Sex Selection for Embryo Adoption
Although the application of the technology for family balancing is available, there are several circumstances, especially when avoiding X-linked genetic defects that would require sex selection and/or CCS to ensure a healthy pregnancy, birth, and child. The following are notable circumstances in which using the advanced technology could prove extremely useful. Adrenoleukodystrophy, Alport syndrome, Androgen insensitivity syndrome, Barth syndrome, Blue cone monochromacy, Centronuclear myopathy, Charcot–Marie–Tooth disease (CMTX2-3), Coffin–Lowry syndrome, Fabry disease, Hunter's Syndrome, Hypohidrotic ectodermal dysplasia,, Kabuki syndrome;, Spinal and bulbar muscular atrophy, Lesch-Nyhan syndrome, Lowe Syndrome, Menkes disease, Nasodigitoacoustic syndrome, brachydactyly of the distal phalanges, Nonsyndromic deafness, X-linked nonsyndromic deafness, Norrie disease, Occipital horn syndrome, Ocular albinism, Ornithine transcarbamylase deficiency, Siderius X-linked mental retardation syndrome, Simpson-Golabi-Behmel syndrome, Spinal muscular atrophy, Wiskott-Aldrich syndrome, X-linked Severe Combined Immunodeficiency, X-linked sideroblastic anemia, X-linked mental retardation. Please, find a list of X-linked recessive disorders that we can test for and treat to avoid the birth of an affected child.
Controlled sex selection for family balancing gives parents more control of the composition of their family and simultaneously avoids the potential adversities (like a skewed sex ratio in society) caused by the unrestricted application of sex selection. However, the application should not jeopardize other generally accepted moral principles, like the principle of justice (as expressed in the equality of the sexes) and the principle of respect for the autonomy of the future person. Moreover, the parents do not choose the sex of a future child but a future child of the other sex.

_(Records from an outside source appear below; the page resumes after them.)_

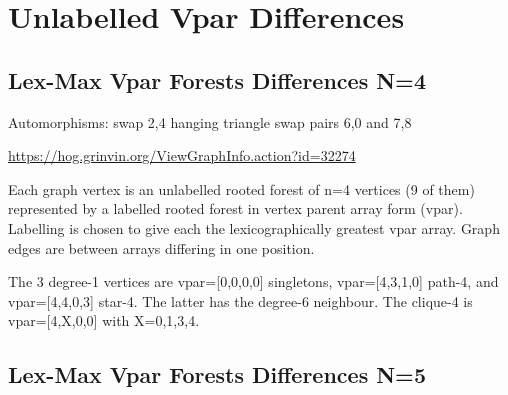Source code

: \documentclass{article}
\begin{document}
\clearpage
\section{Unlabelled Vpar Differences}

\subsection{Lex-Max Vpar Forests Differences N=4}


Automorphisms: \newline
swap 2,4 hanging triangle \newline
swap pairs 6,0 and 7,8

\url{https://hog.grinvin.org/ViewGraphInfo.action?id=32274}

Each graph vertex is an unlabelled rooted forest of n=4 vertices (9 of
them) represented by a labelled rooted forest in vertex parent array
form (vpar).  Labelling is chosen to give each the lexicographically
greatest vpar array.  Graph edges are between arrays differing in one
position.

The 3 degree-1 vertices are vpar=[0,0,0,0] singletons, vpar=[4,3,1,0]
path-4, and vpar=[4,4,0,3] star-4.  The latter has the degree-6
neighbour.  The clique-4 is vpar=[4,X,0,0] with X=0,1,3,4.


\begin{center}
\end{center}

\subsection{Lex-Max Vpar Forests Differences N=5}
\end{document}
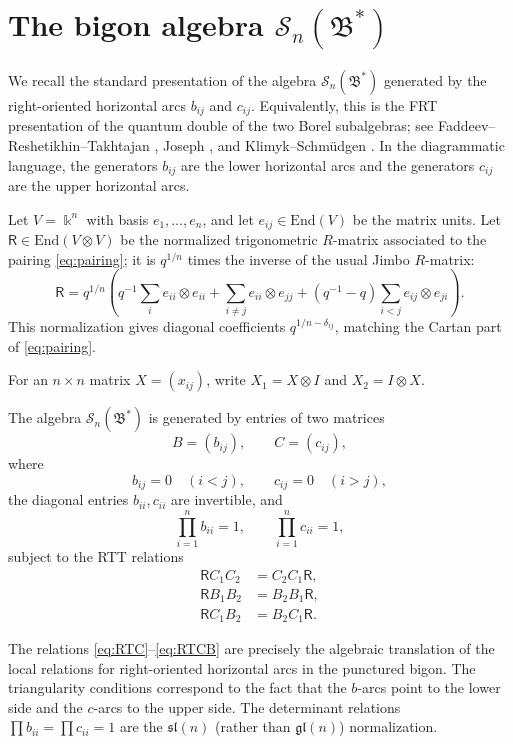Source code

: \documentclass[11pt]{article}
\newcommand{\bk}{\Bbbk}
\newcommand{\cS}{\mathcal S}
\newcommand{\slq}{\mathfrak{sl}(n)}
\newcommand{\glq}{\mathfrak{gl}(n)}
\newcommand{\End}{\mathrm{End}}
\begin{document}
\section{The bigon algebra \(\cS_n(\mathfrak B^*)\)}

We recall the standard presentation of the algebra \(\cS_n(\mathfrak B^*)\) generated by the right-oriented horizontal arcs \(b_{ij}\) and \(c_{ij}\).  Equivalently, this is the FRT presentation of the quantum double of the two Borel subalgebras; see Faddeev--Reshetikhin--Takhtajan \cite{FRT}, Joseph \cite{Jo}, and Klimyk--Schm\"udgen \cite[\S 9]{KS}.  In the diagrammatic language, the generators \(b_{ij}\) are the lower horizontal arcs and the generators \(c_{ij}\) are the upper horizontal arcs.

Let \(V=\bk^n\) with basis \(e_1,\dots,e_n\), and let \(e_{ij}\in\End(V)\) be the matrix units.  Let \(\mathsf R\in\End(V\otimes V)\) be the normalized trigonometric \(R\)-matrix associated to the pairing \eqref{eq:pairing}; it is \(q^{1/n}\) times the inverse of the usual Jimbo \(R\)-matrix:
\begin{equation}\label{eq:Rmat}
\mathsf R
=
q^{1/n}\left(
q^{-1}\sum_i e_{ii}\otimes e_{ii}
+\sum_{i\neq j}e_{ii}\otimes e_{jj}
+(q^{-1}-q)\sum_{i<j}e_{ij}\otimes e_{ji}
\right).
\end{equation}
This normalization gives diagonal coefficients \(q^{1/n-\delta_{ij}}\), matching the Cartan part of \eqref{eq:pairing}.

For an \(n\times n\) matrix \(X=(x_{ij})\), write \(X_1=X\otimes I\) and \(X_2=I\otimes X\).

\begin{definition}\label{def:bigon}
The algebra \(\cS_n(\mathfrak B^*)\) is generated by entries of two matrices
\[
B=(b_{ij}),\qquad C=(c_{ij}),
\]
where
\[
b_{ij}=0\quad(i<j),\qquad c_{ij}=0\quad(i>j),
\]
the diagonal entries \(b_{ii},c_{ii}\) are invertible, and
\[
\prod_{i=1}^n b_{ii}=1,\qquad \prod_{i=1}^n c_{ii}=1,
\]
subject to the RTT relations
\begin{align}
\mathsf R C_1 C_2&=C_2C_1\mathsf R, \label{eq:RTC}\\
\mathsf R B_1 B_2&=B_2B_1\mathsf R, \label{eq:RTB}\\
\mathsf R C_1 B_2&=B_2C_1\mathsf R. \label{eq:RTCB}
\end{align}
\end{definition}

\begin{remark}
The relations \eqref{eq:RTC}--\eqref{eq:RTCB} are precisely the algebraic translation of the local relations for right-oriented horizontal arcs in the punctured bigon.  The triangularity conditions correspond to the fact that the \(b\)-arcs point to the lower side and the \(c\)-arcs to the upper side.  The determinant relations \(\prod b_{ii}=\prod c_{ii}=1\) are the \(\slq\) (rather than \(\glq\)) normalization.
\end{remark}
\end{document}
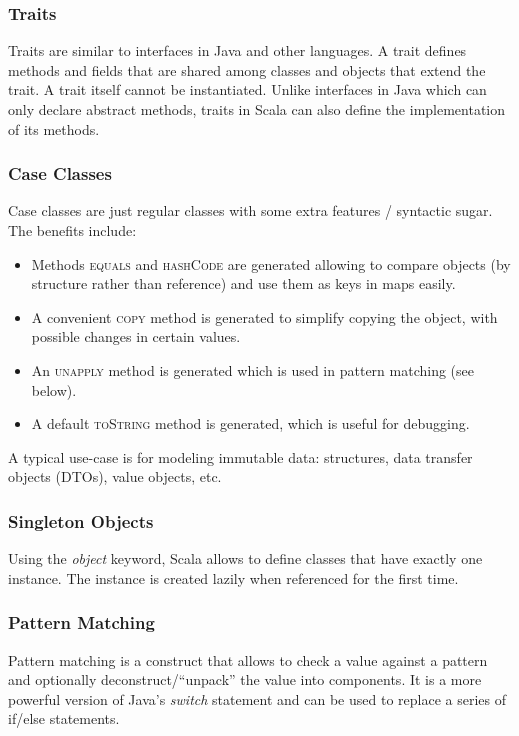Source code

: \subsubsection{Traits}
Traits are similar to interfaces in Java and other languages.
A trait defines methods and fields that are shared among classes and objects that extend the trait.
A trait itself cannot be instantiated.
Unlike interfaces in Java which can only declare abstract methods, traits in Scala can also define the implementation of its methods.

\subsubsection{Case Classes}
Case classes are just regular classes with some extra features / syntactic sugar.
The benefits include:
\begin{itemize}
  \item Methods \textsc{equals} and \textsc{hashCode} are generated allowing to compare objects (by structure rather than reference) and use them as keys in maps easily.
  \item A convenient \textsc{copy} method is generated to simplify copying the object, with possible changes in certain values.
  \item An \textsc{unapply} method is generated which is used in pattern matching (see below).
  \item A default \textsc{toString} method is generated, which is useful for debugging.
\end{itemize}

A typical use-case is for modeling immutable data: structures, data transfer objects (DTOs), value objects, etc.


\subsubsection{Singleton Objects}
Using the \textit{object} keyword, Scala allows to define classes that have exactly one instance.
The instance is created lazily when referenced for the first time.

\subsubsection{Pattern Matching}
Pattern matching is a construct that allows to check a value against a pattern and optionally deconstruct/\enquote{unpack} the value into components.
It is a more powerful version of Java's \textit{switch} statement and can be used to replace a series of if/else statements.

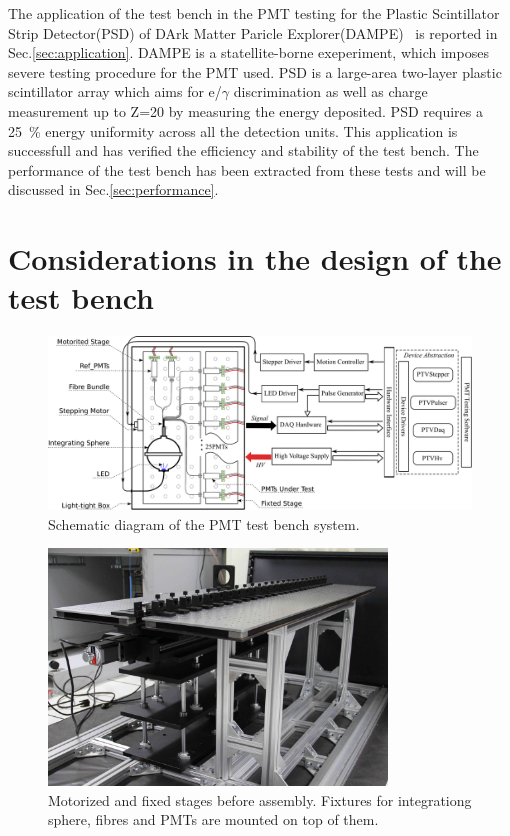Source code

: \documentclass[5p, times]{elsarticle}
\begin{document}
The application of the test bench in the PMT testing for the Plastic Scintillator Strip Detector(PSD) of DArk Matter Paricle Explorer(DAMPE)~\cite{Chang_Jin_dampe} is reported in Sec.\ref{sec:application}.
DAMPE is a statellite-borne  exeperiment, which imposes severe testing procedure for the PMT used.
PSD is a large-area two-layer plastic scintillator array which aims for  e/$\gamma$ discrimination as well as charge measurement up to Z=20 by measuring the energy deposited.
PSD requires a \SI{25}{\percent} energy uniformity across all the detection units.
This application is successfull and has verified the efficiency and stability of the test bench.
The performance of the test bench has been extracted from these tests and will be discussed in Sec.\ref{sec:performance}.

\section{Considerations in the design of the test bench}
\label{sec:design_consideration}

\begin{figure}
 \centering
 \includegraphics[width=160mm]{testbench_overview}
\caption{Schematic diagram of the PMT test bench system.}
\label{fig:testbench_overveiw}
\end{figure}

\begin{figure}[h!]
 \centering
 \includegraphics[width=90mm]{stage1_crop}
\caption{Motorized and fixed stages before assembly.
Fixtures for integrationg sphere, fibres and PMTs are mounted on top of them.}
\label{fig:stages}
\end{figure} 
\end{document}
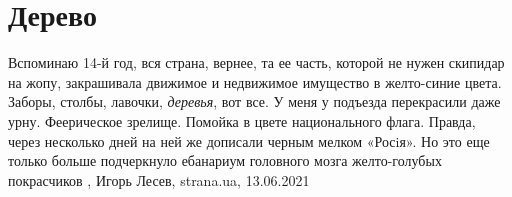  
 
 
 
 
\chapter{Дерево}
\label{sec:slova.derevo}

Вспоминаю 14-й год, вся страна, вернее, та ее часть, которой не нужен скипидар
на жопу, закрашивала движимое и недвижимое имущество в желто-синие цвета.
Заборы, столбы, лавочки, \emph{деревья}, вот все. У меня у подъезда перекрасили даже
урну. Феерическое зрелище. Помойка в цвете национального флага. Правда, через
несколько дней на ней же дописали черным мелком «Росiя». Но это еще только
больше подчеркнуло ебанариум головного мозга желто-голубых покрасчиков
, 
Игорь Лесев, strana.ua, 13.06.2021

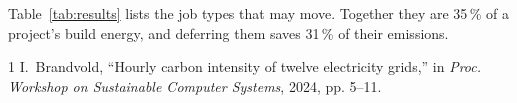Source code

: \documentclass[conference]{IEEEtran}
\begin{document}
Table~\ref{tab:results} lists the job types that may move. Together they are
35\,\% of a project's build energy, and deferring them saves 31\,\% of their
emissions.

\begin{thebibliography}{1}
I.~Brandvold, ``Hourly carbon intensity of twelve electricity grids,'' in
\emph{Proc. Workshop on Sustainable Computer Systems}, 2024, pp. 5--11.
\end{thebibliography}
\end{document}
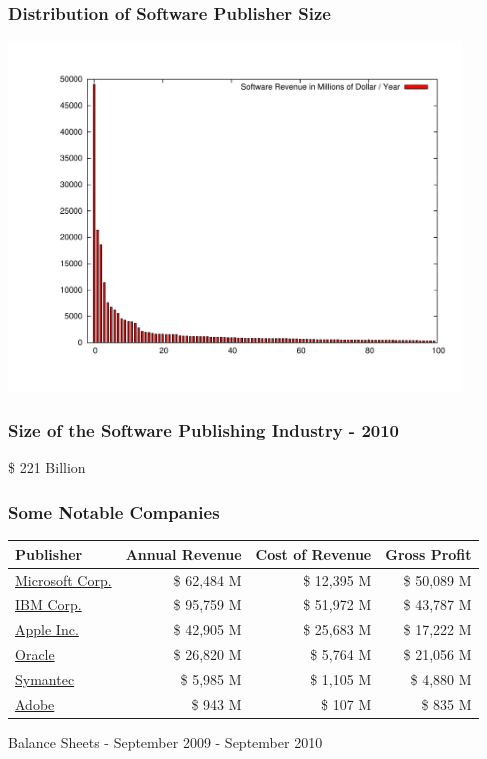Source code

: \documentclass[18pt]{beamer}
\begin{document}
\begin{frame}
\frametitle{Distribution of Software Publisher Size}
  \includegraphics[width=0.9\textwidth,height=0.9\paperheight]{../Art/LargestSoftwarePublishersPlot.pdf}
\end{frame}


\begin{frame}
\frametitle{Size of the Software Publishing Industry - 2010}
\fontsize{72pt}{90pt}\selectfont
\begin{center}
\$ 221 Billion
\end{center}
\end{frame}


\begin{frame}
\frametitle{Some Notable Companies}
\begin{tabular}{lrrr}
\hline
\textbf{Publisher} & \textbf{Annual Revenue} & \textbf{Cost of Revenue} & \textbf{Gross Profit} \\
\hline
\hline
\href{http://www.google.com/finance?fstype=ii\&q=NASDAQ:MSFT}{Microsoft Corp.} & \$ 62,484 M & \$ 12,395 M  & \$ 50,089 M  \\
\hline
\href{http://www.google.com/finance?q=NYSE:IBM\&fstype=ii}{IBM Corp.} & \$ 95,759 M & \$ 51,972 M & \$ 43,787 M \\
\hline
\href{http://www.google.com/finance?q=NASDAQ:AAPL\&fstype=ii}{Apple Inc.} & \$ 42,905 M & \$ 25,683 M & \$ 17,222 M \\
\hline
\href{http://www.google.com/finance?q=NASDAQ:ORCL\&fstype=ii}{Oracle} & \$ 26,820 M & \$ 5,764 M & \$ 21,056 M \\
\hline
\href{http://www.google.com/finance?q=NASDAQ:SYMC\&fstype=ii}{Symantec} & \$ 5,985 M & \$ 1,105 M & \$ 4,880 M \\
\hline
\href{http://www.google.com/finance?q=NASDAQ:ADBE\&fstype=ii}{Adobe} & \$ 943 M & \$ 107 M & \$ 835 M \\
\hline
\end{tabular}
\bigskip
\begin{center}
Balance Sheets - September 2009 - September 2010
\end{center}
\end{frame}
\end{document}
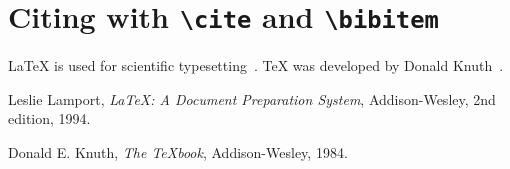 \documentclass{article}
\begin{document}
\section*{Citing with \texttt{\textbackslash cite} and \texttt{\textbackslash bibitem}}

LaTeX is used for scientific typesetting~\cite{lamport}.
TeX was developed by Donald Knuth~\cite{knuth}.

\begin{thebibliography}{9}
    Leslie Lamport,
    \textit{LaTeX: A Document Preparation System},
    Addison-Wesley, 2nd edition, 1994.

    Donald E. Knuth,
    \textit{The TeXbook},
    Addison-Wesley, 1984.
\end{thebibliography}
\end{document}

Similar to the decision‐making concerning other matters in reproduction, the decision about the technique to be used should be discussed between fertility specialist and patient. The preference for a specific method will be influenced by the reproductive history of the patient. Depending on a number of characteristics such as age of the mother, desired family size and strength of the desire for the other sex, patients may opt for a more reliable method rather than for a less reliable but cheaper and less invasive method. The technique should be safe and performed according to the rules of good clinical practice. The application should be supported by clinical counseling to inform the parents of the different aspects of the treatment. This implies, for PGS, a thorough discussion of all possible scenarios including the possibility of not having embryos of the desired sex, not getting pregnant and misdiagnosis. The need to rely on PGS for non‐medical sexing will decrease if other methods reach a comparable level of reliability without the costs and efforts connected to this method.